:: Material for the task ::
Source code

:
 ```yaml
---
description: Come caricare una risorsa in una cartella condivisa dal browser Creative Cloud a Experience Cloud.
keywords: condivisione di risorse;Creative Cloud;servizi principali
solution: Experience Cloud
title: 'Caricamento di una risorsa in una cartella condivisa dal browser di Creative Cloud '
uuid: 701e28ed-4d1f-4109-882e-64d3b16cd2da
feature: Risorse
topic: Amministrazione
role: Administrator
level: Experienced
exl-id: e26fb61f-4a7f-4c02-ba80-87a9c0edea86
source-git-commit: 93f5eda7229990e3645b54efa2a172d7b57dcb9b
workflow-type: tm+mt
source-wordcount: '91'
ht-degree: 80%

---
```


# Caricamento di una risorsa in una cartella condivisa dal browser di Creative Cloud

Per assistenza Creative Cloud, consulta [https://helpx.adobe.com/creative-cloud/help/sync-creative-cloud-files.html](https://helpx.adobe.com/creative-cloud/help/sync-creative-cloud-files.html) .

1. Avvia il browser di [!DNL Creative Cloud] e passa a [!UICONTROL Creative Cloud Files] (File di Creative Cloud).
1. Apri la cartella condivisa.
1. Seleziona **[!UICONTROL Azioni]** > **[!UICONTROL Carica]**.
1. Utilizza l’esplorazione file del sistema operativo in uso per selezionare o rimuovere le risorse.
:::
Your goal :: Only a number is wanted here: the tally of lines in the entries that include the word "risorsa".

Exercise response :: 3